姜黄素 [curcumin,1,7-二 (4-羟基-5-甲氧基) 苯基-1,6-庚二烯3,5-二酮] 是姜黄 (Curcuma longa. L) 主要活性成分,其化学结构见图 1。姜黄素具有广泛的药理活性: 抗氧化、抗炎、清除氧自由基、利胆、降血脂、抗病毒和抗肿瘤等。已注册的临床研究有99个 (http://clinicaltrails.gov/),主要涉及抗炎 (肠炎、胰腺炎、风湿性关节炎、老年痴呆、囊性纤维化等) 和抗肿瘤 (直肠癌、乳腺癌、胰腺癌、多发性骨髓瘤等)[1]。在亚洲传统医学中被广泛用于治疗黄疸及其他肝功能紊乱[2,3,4],近年多项体内外研究显示姜黄素能够从多个环节干预肝脏疾病的病理进程,具有抗肝损伤、抗脂肪变、抗纤维化及抗肝癌的药效。但由于姜黄素水溶性差、生物利用度低,极大地限制其临床应用,因此,围绕姜黄素作为先导化合物进行的剂型改变和结构修饰是目前研究的热点。本文就姜黄素及姜黄素衍生物作用于肝脏疾病的最新进展综述如下。
肝炎是指由多种致病因素如病毒、细菌、化学药物、酒精等侵害肝脏,造成肝功能受损。急性肝损伤实验表明,姜黄素通过抗炎、抗氧化应激和保护线粒体等功能抵抗急性肝损伤。

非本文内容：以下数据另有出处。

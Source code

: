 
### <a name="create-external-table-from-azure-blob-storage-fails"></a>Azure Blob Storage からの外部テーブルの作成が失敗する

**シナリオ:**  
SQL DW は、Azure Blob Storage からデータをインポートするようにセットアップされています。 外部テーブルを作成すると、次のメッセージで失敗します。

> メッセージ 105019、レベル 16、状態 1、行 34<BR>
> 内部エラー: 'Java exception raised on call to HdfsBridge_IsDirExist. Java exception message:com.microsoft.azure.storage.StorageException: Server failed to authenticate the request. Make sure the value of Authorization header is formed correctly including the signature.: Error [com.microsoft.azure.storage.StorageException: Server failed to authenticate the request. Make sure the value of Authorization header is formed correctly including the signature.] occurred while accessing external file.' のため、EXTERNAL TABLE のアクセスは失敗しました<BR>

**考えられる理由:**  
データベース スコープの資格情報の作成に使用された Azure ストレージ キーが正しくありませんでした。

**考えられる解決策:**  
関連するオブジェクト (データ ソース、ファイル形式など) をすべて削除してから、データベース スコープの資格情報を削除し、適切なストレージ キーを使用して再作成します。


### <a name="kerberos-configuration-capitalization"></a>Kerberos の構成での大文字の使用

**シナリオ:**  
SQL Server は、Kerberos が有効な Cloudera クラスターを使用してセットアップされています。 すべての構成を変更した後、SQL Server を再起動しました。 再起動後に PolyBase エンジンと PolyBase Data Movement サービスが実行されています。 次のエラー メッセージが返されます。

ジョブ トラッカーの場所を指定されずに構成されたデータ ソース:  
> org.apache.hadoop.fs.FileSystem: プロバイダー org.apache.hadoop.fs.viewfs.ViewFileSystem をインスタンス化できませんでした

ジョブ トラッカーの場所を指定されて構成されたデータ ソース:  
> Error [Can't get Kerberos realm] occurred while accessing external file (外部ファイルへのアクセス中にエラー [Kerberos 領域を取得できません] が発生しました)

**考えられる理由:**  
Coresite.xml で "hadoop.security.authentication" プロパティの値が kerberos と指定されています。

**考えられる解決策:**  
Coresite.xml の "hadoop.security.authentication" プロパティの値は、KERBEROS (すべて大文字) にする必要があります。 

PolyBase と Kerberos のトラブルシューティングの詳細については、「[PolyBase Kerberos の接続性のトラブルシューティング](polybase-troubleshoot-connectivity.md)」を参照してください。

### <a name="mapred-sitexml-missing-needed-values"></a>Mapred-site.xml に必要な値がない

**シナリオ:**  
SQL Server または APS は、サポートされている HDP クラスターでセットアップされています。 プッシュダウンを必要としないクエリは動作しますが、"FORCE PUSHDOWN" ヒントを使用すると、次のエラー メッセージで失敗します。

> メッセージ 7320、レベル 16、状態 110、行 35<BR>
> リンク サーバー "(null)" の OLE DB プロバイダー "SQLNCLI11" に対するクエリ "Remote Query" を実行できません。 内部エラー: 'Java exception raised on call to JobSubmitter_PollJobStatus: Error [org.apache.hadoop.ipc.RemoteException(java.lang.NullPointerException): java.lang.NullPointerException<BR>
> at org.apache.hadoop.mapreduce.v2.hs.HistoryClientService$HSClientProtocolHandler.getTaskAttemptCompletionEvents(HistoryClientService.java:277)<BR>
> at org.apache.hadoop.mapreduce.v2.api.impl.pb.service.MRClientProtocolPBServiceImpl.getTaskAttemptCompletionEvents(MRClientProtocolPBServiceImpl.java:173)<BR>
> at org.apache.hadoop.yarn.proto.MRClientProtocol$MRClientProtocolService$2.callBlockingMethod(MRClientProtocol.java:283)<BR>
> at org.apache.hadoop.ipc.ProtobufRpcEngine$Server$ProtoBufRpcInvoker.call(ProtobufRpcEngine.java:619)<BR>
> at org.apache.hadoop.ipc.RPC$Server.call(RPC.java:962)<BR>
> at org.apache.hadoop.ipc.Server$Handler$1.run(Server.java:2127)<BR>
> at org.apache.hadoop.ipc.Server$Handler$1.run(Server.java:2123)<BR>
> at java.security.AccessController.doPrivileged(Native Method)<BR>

首先,姜黄素通过抑制炎症因子、趋化因子等释放发挥抗炎作用。在伴刀豆球蛋白引起的肝脏损伤 模型中,姜黄素能够抑制肿瘤坏死因子α (TNF-α)、干扰素γ (IFN-γ) 和白介素4 (IL-4) 分泌,刺激抗炎因子IL-10的表达,并抑制肝细胞间黏附分子-1 (ICAM-1)、高迁移率蛋白-1 (HMGB1)、CXCL10、TLR2、TLR4和TLR9的表达,减轻肝脏受损[5,6,7]。在吡喹酮治疗肝吸虫感染仓鼠的模型中,姜黄素激活核转录因子Nrf2和抑制核转录因子NF-κB,发挥抗氧化应激和硝化应激作用,从而抑制环氧酶2 (COX-2)、可诱导性一氧化氮合酶 (iNOS)、白介素1β (IL-1β) 和TNF-α的表达[8]。

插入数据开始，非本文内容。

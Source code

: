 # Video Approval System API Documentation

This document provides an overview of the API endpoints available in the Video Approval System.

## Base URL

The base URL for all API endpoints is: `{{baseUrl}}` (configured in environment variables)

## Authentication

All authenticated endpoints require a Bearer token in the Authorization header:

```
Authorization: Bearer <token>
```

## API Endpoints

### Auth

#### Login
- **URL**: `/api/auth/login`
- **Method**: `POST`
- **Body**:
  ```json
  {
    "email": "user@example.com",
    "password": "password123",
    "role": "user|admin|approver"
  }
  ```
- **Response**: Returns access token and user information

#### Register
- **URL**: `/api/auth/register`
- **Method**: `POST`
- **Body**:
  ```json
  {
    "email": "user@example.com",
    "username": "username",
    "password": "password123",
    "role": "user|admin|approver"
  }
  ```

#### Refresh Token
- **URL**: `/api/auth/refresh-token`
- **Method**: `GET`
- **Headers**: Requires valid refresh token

其次,姜黄素具有明显抗氧化作用,通过清除过剩自由基,减轻药物对肝细胞膜脂质过氧化作用,使受损的肝细胞得到一定程度的恢复,从而保护肝脏受损。Li等[9]在对乙酰氨基酚 (APAP) 诱导的急性小鼠肝损模型中证实了姜黄素的抗氧化能力,可显著降低APAP诱导的血清谷丙转氨酶 (ALT) 和肝组织丙二醛 (MDA) 水平,提高超氧化物歧化酶 (SOD) 活性,上调细胞凋亡相关基因Bcl-2/Bax比值,抑制肝细胞凋亡。Palma等[10]在糖尿病大鼠模型中也发现姜黄素可增强肝脏中过氧化氢酶 (CAT) 及SOD的活性。Cerny等[11]在脂多糖/半乳糖胺诱导的肝损伤模型中证实,姜黄素预处理可以增加血红素氧化酶-1 (HO-1) 和减少一氧化氮合成酶-2 (NOS-2) mRNA在肝脏组织中的表达。

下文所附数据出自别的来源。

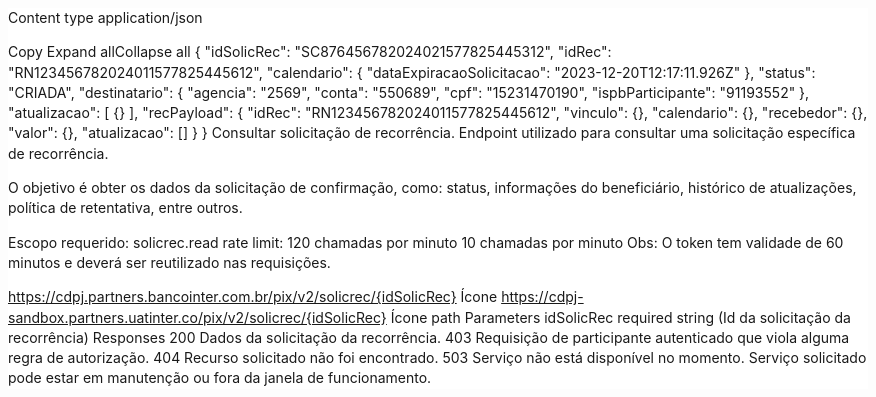 Content type
application/json

Copy
Expand allCollapse all
{
"idSolicRec": "SC876456782024021577825445312",
"idRec": "RN123456782024011577825445612",
"calendario": {
"dataExpiracaoSolicitacao": "2023-12-20T12:17:11.926Z"
},
"status": "CRIADA",
"destinatario": {
"agencia": "2569",
"conta": "550689",
"cpf": "15231470190",
"ispbParticipante": "91193552"
},
"atualizacao": [
{}
],
"recPayload": {
"idRec": "RN123456782024011577825445612",
"vinculo": {},
"calendario": {},
"recebedor": {},
"valor": {},
"atualizacao": []
}
}
Consultar solicitação de recorrência.
Endpoint utilizado para consultar uma solicitação específica de recorrência.

O objetivo é obter os dados da solicitação de confirmação, como: status, informações do beneficiário, histórico de atualizações, política de retentativa, entre outros.

Escopo requerido: solicrec.read
rate limit:
 120 chamadas por minuto
 10 chamadas por minuto
Obs: O token tem validade de 60 minutos e deverá ser reutilizado nas requisições.

  https://cdpj.partners.bancointer.com.br/pix/v2/solicrec/{idSolicRec}
Ícone
  https://cdpj-sandbox.partners.uatinter.co/pix/v2/solicrec/{idSolicRec}
Ícone
path Parameters
idSolicRec
required
string (Id da solicitação da recorrência)
Responses
200 Dados da solicitação da recorrência.
403 Requisição de participante autenticado que viola alguma regra de autorização.
404 Recurso solicitado não foi encontrado.
503 Serviço não está disponível no momento. Serviço solicitado pode estar em manutenção ou fora da janela de funcionamento.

此外,肝脏线粒体损伤也是肝细胞受损的重要原因之一,肝脏富含线粒体,线粒体呼吸链复合体 利用电子传递生产ATP,是活性氧 (ROS) 的主要来源。ROS的增多会加剧线粒体损伤以及线粒体RNA (mtRNA) 碱基的氧化。García-Niño等[12]证实姜黄素预处理抵抗重铬酸钾引起的大鼠肝脏氧化损伤效应与其保护线粒体功能有关,姜黄素增加线粒体氧消耗量,增强线粒体呼吸链复合物I的活性和膜通透性转换孔的开放。Waseem等[13]也发现姜黄素预处理可以减轻抗癌药物顺铂引起的大鼠肝脏线粒体氧化应激,恢复线粒体谷胱甘肽 (GSH) 水平及谷胱甘肽S-转移酶 (GST) 的活性,降低活性氧自由基 (ROS) 的产生。 2 姜黄素对非酒精性脂肪肝的治疗作用
非酒精性脂肪性肝病 (NAFLD) 是指除酒精和其他明确的肝损伤因素所致的,以弥漫性肝细胞脂肪变为主要特征的临床病理综合征,与肥胖、胰岛素抵抗、2型糖尿病相关,其病理变化进程表现为单纯性脂肪变、脂肪性肝炎 (NASH)、脂肪性肝纤维化和肝硬化。Day和James提出的“二次打击”学说被用于解释NAFLD的发病机制: 第一次打击主要营养过剩和胰岛素抵抗,造成游离脂肪酸 (FAA) 和甘油三酯 (TG) 在肝细胞中的脂质沉积; 第二次打击主要是氧化应激和脂质过氧化,是疾病进展的关键[2]。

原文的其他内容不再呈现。